A few federal courts have interpreted the above language broadly and have held that the exclusive remedy provision does not preclude recovery of contribution or indemnity from the United States by a third party sued by an injured Government employee. See Wallenius Bremen G.m.b.H. v. United States, 409 F.2d 994 (4th Cir. 1969), cert. denied, 398 U.S. 958, 90 S. Ct. 2164, 26 L. Ed. 2d 542 (1970); Hart v. Simons, 223 F. Supp. 109 (E.D.Pa. 1963). In Wallenius, supra, the Fourth Circuit reasoned that the exclusivity provision was not directed at unrelated third parties, but at potential plaintiffs who had such a personal or dependent relationship with the injured Government employee that they benefited from the remedy under the FECA. The court also concluded, on the basis of the vacation and remand of this court's decision in Treadwell, supra, that the Supreme Court intended that other types of third-party rights, as well as the admiralty rule of divided damages, were to be undistrubed by the FECA. Finally, criticizing the approach of the many federal courts which have denied contribution or indemnity on the ground that the United States had no underlying tort liability,*fn7 the Fourth Circuit stated that the fact that there is no underlying liability should not preclude an action for indemnity since
"if the purpose of indemnity is to relieve the relatively innocent wrongdoer and shift the burden to one whose conduct is more blameworthy, the fact that the latter has a personal defense if sued by the injured person would seem to be irrelevant."
409 F.2d at 998. *fn8
Most federal courts which have considered the issue have taken a contrary approach and, limiting Weyerhaeuser to its facts, have held that, since the United States has no underlying tort liability to its injured employee, the exclusivity provision of the FECA precludes a third party action for contribution or indemnity unless there exists a relationship between the third party and the United States independent of the tortious event, such as the contractual obligation in Ryan, supra, or the admiralty rule of divided damages in Weyerhaeuser, supra, upon which recovery can be grounded. See, e.g., Newport Air Park, Inc. v. United States, 419 F.2d 342 (1st Cir. 1969); Murray v. United States, 132 U.S. App. D.C. 91, 405 F.2d 1361 (1968); Maddux v. Cox, 382 F.2d 119 (8th Cir. 1967); Wien Alaska Airlines, Inc. v. United States, 375 F.2d 736 (9th Cir.), cert. denied, 389 U.S. 940, 19 L. Ed. 2d 291, 88 S. Ct. 288 (1967); United Airlines v. Weiner, 335 F.2d 379 (9th Cir.), cert. denied sub nom., United Airlines v. United States, 379 U.S. 951, 85 S. Ct. 452, 13 L. Ed. 2d 549 (1964); Busey v. Washington, 225 F. Supp. 416 (D.D.C. 1964). These courts have generally distinguished between contribution and tort indemnity on the one hand and contractual indemnity on the other, and have held that § 16(c) of the FECA precludes an action for contribution or tort indemnity since the United States has no underlying tort liability, but that it does not preclude an action for implied contractual indemnity arising from a contractual relationship between the parties.

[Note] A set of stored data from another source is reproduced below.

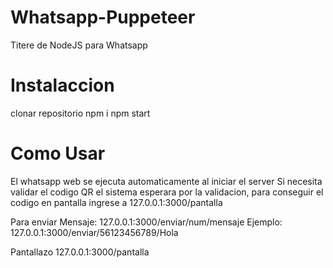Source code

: # Whatsapp-Puppeteer
Titere de NodeJS para Whatsapp

# Instalaccion
clonar repositorio
npm i
npm start

# Como Usar
El whatsapp web se ejecuta automaticamente al iniciar el server
Si necesita validar el codigo QR el sistema esperara por la validacion,
para conseguir el codigo en pantalla ingrese a 127.0.0.1:3000/pantalla

Para enviar Mensaje: 127.0.0.1:3000/enviar/num/mensaje
Ejemplo: 127.0.0.1:3000/enviar/56123456789/Hola


Pantallazo
127.0.0.1:3000/pantalla
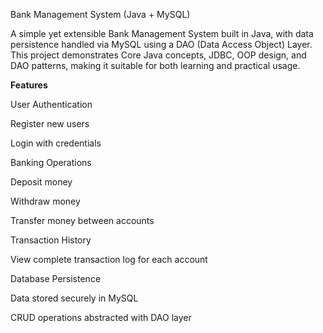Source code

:  Bank Management System (Java + MySQL)

A simple yet extensible Bank Management System built in Java, with data persistence handled via MySQL using a DAO (Data Access Object) Layer.
This project demonstrates Core Java concepts, JDBC, OOP design, and DAO patterns, making it suitable for both learning and practical usage.

 **Features**

 User Authentication

Register new users

Login with credentials

 Banking Operations

Deposit money

Withdraw money

Transfer money between accounts

 Transaction History

View complete transaction log for each account

 Database Persistence

Data stored securely in MySQL

CRUD operations abstracted with DAO layer

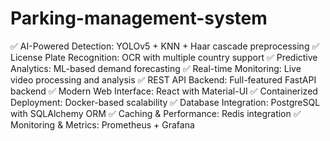 # Parking-management-system

✅ AI-Powered Detection: YOLOv5 + KNN + Haar cascade preprocessing
✅ License Plate Recognition: OCR with multiple country support
✅ Predictive Analytics: ML-based demand forecasting
✅ Real-time Monitoring: Live video processing and analysis
✅ REST API Backend: Full-featured FastAPI backend
✅ Modern Web Interface: React with Material-UI
✅ Containerized Deployment: Docker-based scalability
✅ Database Integration: PostgreSQL with SQLAlchemy ORM
✅ Caching & Performance: Redis integration
✅ Monitoring & Metrics: Prometheus + Grafana
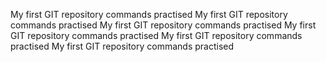 My first GIT repository commands practised 
My first GIT repository commands practised 
My first GIT repository commands practised 
My first GIT repository commands practised 
My first GIT repository commands practised 
My first GIT repository commands practised 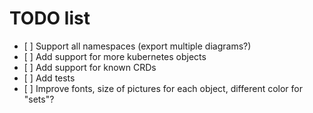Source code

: # TODO list

- [ ] Support all namespaces (export multiple diagrams?)
- [ ] Add support for more kubernetes objects
- [ ] Add support for known CRDs
- [ ] Add tests
- [ ] Improve fonts, size of pictures for each object, different color for "sets"?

In United Airlines v. Weiner, supra, which involved a mid-air collision between a military aircraft and a commercial airplane resulting in the death of seven nonmilitary Government employees, the Ninth Circuit held that the private airline was not entitled to tort indemnity from the United States for wrongful death damages paid to the survivors of the Government employees because there was no underlying tort liability of the Government to its injured employees:
"On the other hand, neither contribution nor indemnity may be awarded without the support of liability on the part of the indemnitor to the person injured. The Courts have consistently held that in the absence of an express or implied contract of indemnity, or in the absence of the indemnitor's liability to the injured party, there can be no recovery for indemnity . . . ."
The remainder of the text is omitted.